まずはFleet本体をインストールしていきましょう。Fleet は基本的に JetBrains Toolbox App 経由でインストールする必要があります。
Toolbox App とは、JetBrainsが提供しているIDEやサービスをまとめて管理できるアプリケーションです。
画像出典:https://www.jetbrains.com/toolbox-app/
Toolbox Appを利用することで、IntelliJ IDEAやAndroid Studioなどのインストールやバージョン管理もまとめて行えるようになるので、Kotlinを扱うのであれば最優先で入れておきたいアプリケーションと言っても過言ではありません。
ということで、Toolbox Appがまだインストールされていない場合は、そちらからインストールしましょう。

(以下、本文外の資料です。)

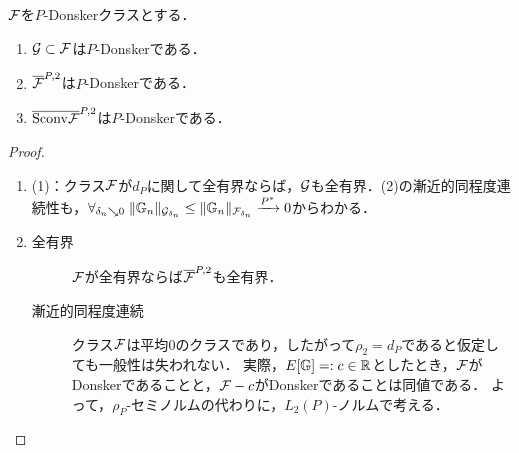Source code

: \documentclass[uplatex,dvipdfmx]{jsreport}
\begin{document}
\begin{proposition}\label{prop-Donsker-preservation-1}
    $\mathcal{F}$を$P$-Donskerクラスとする．
    \begin{enumerate}
        \item $\mathcal{G}\subset\mathcal{F}$は$P$-Donskerである．
        \item $\overline{\mathcal{F}}^{P,2}$は$P$-Donskerである．
        \item $\overline{\mathrm{Sconv}\mathcal{F}}^{P,2}$は$P$-Donskerである．
    \end{enumerate}
\end{proposition}
\begin{proof}\mbox{}
    \begin{enumerate}
        \item (1)：クラス$\mathcal{F}$が$d_P$に関して全有界ならば，$\mathcal{G}$も全有界．(2)の漸近的同程度連続性も，$\forall_{\delta_n\searrow0}\;\|\mathbb{G}_n\|_{\mathcal{G}_{\delta_n}}\le\|\mathbb{G}_n\|_{\mathcal{F}_{\delta_n}}\xrightarrow{P^*}0$からわかる．
        \item \begin{description}
            \item[全有界] $\mathcal{F}$が全有界ならば$\overline{\mathcal{F}}^{P,2}$も全有界．
            \item[漸近的同程度連続] クラス$\mathcal{F}$は平均$0$のクラスであり，したがって$\rho_2=d_P$であると仮定しても一般性は失われない．
            実際，$E[\mathbb{G}]=:c\in\mathbb{R}$としたとき，$\mathcal{F}$がDonskerであることと，$\mathcal{F}-c$がDonskerであることは同値である．
            よって，$\rho_P$-セミノルムの代わりに，$L_2(P)$-ノルムで考える．
            

\end{description}
\end{enumerate}
\end{proof}
\end{document}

Toolbox Appは、下記公式ページより無料でインストールできます。
https://www.jetbrains.com/ja-jp/toolbox-app/
Toolbox Appを起動させるとJetBrainsが提供している様々なアプリケーションが表示されるので、その中から Fleet を選んで install をクリックするとFleetをインストールすることができます。(画像は既にFleetがインストールされている状態のものです)
インストールが完了すると、Fleet を使い始めることができます。
しかし、実はこれだけではまだKotlinのコードは実行できません。(コードエディタとして、Kotlinのコードを記述することはできます)
次のステップでKotlinのコードを実行するための環境を整えていきましょう。
POINT!
・Fleetをインストールするには、JetBrains Toolbox Appが必要!
・JetBrains Toolbox Appは、JetBrainsが提供するIDEをまとめて管理ができる便利なアプリケーション!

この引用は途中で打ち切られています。